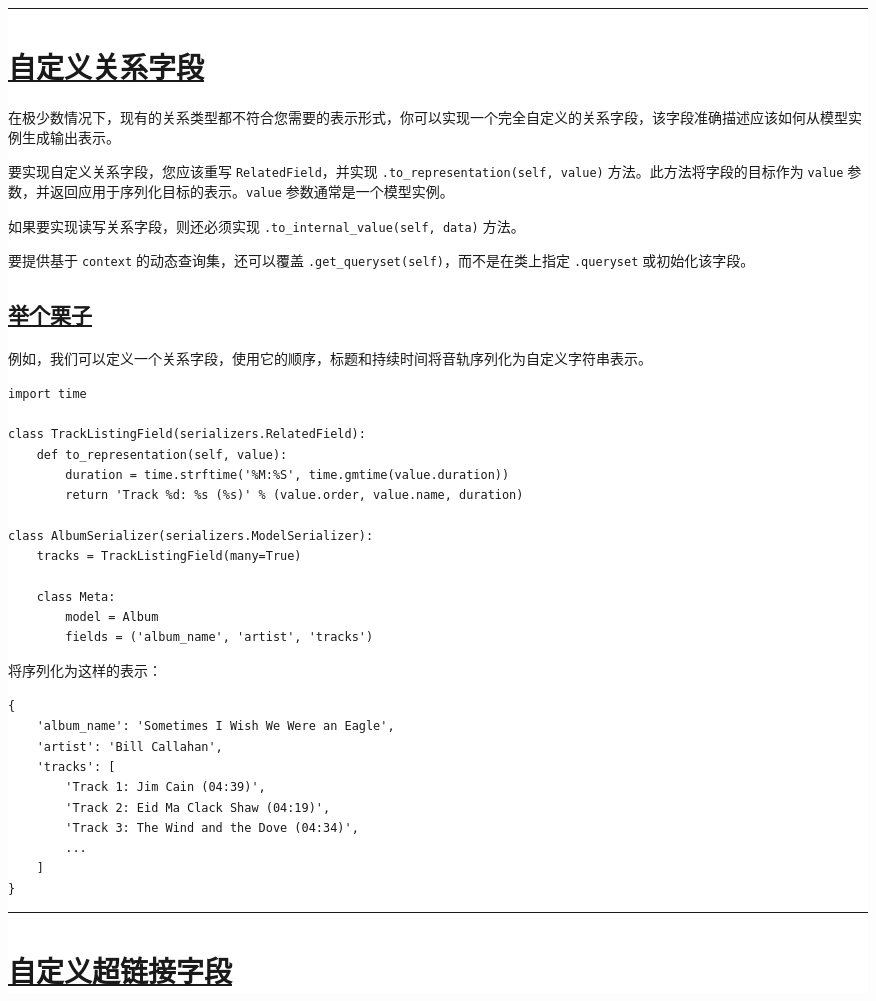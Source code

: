 
------

# [自定义关系字段](http://drf.jiuyou.info/#/drf/relations?id=%e8%87%aa%e5%ae%9a%e4%b9%89%e5%85%b3%e7%b3%bb%e5%ad%97%e6%ae%b5)

在极少数情况下，现有的关系类型都不符合您需要的表示形式，你可以实现一个完全自定义的关系字段，该字段准确描述应该如何从模型实例生成输出表示。

要实现自定义关系字段，您应该重写 `RelatedField`，并实现 `.to_representation(self, value)` 方法。此方法将字段的目标作为 `value` 参数，并返回应用于序列化目标的表示。`value` 参数通常是一个模型实例。

如果要实现读写关系字段，则还必须实现 `.to_internal_value(self, data)` 方法。

要提供基于 `context` 的动态查询集，还可以覆盖 `.get_queryset(self)`，而不是在类上指定 `.queryset` 或初始化该字段。

## [举个栗子](http://drf.jiuyou.info/#/drf/relations?id=%e4%b8%be%e4%b8%aa%e6%a0%97%e5%ad%90-1)

例如，我们可以定义一个关系字段，使用它的顺序，标题和持续时间将音轨序列化为自定义字符串表示。

```
import time

class TrackListingField(serializers.RelatedField):
    def to_representation(self, value):
        duration = time.strftime('%M:%S', time.gmtime(value.duration))
        return 'Track %d: %s (%s)' % (value.order, value.name, duration)

class AlbumSerializer(serializers.ModelSerializer):
    tracks = TrackListingField(many=True)

    class Meta:
        model = Album
        fields = ('album_name', 'artist', 'tracks')
```

将序列化为这样的表示：

```
{
    'album_name': 'Sometimes I Wish We Were an Eagle',
    'artist': 'Bill Callahan',
    'tracks': [
        'Track 1: Jim Cain (04:39)',
        'Track 2: Eid Ma Clack Shaw (04:19)',
        'Track 3: The Wind and the Dove (04:34)',
        ...
    ]
}
```

------

# [自定义超链接字段](http://drf.jiuyou.info/#/drf/relations?id=%e8%87%aa%e5%ae%9a%e4%b9%89%e8%b6%85%e9%93%be%e6%8e%a5%e5%ad%97%e6%ae%b5)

________________

● **Task to complete**:
If a line in the records above has the word "duration", copy it.

● **Solution to this exercise**:
        duration = time.strftime('%M:%S', time.gmtime(value.duration))
        return 'Track %d: %s (%s)' % (value.order, value.name, duration)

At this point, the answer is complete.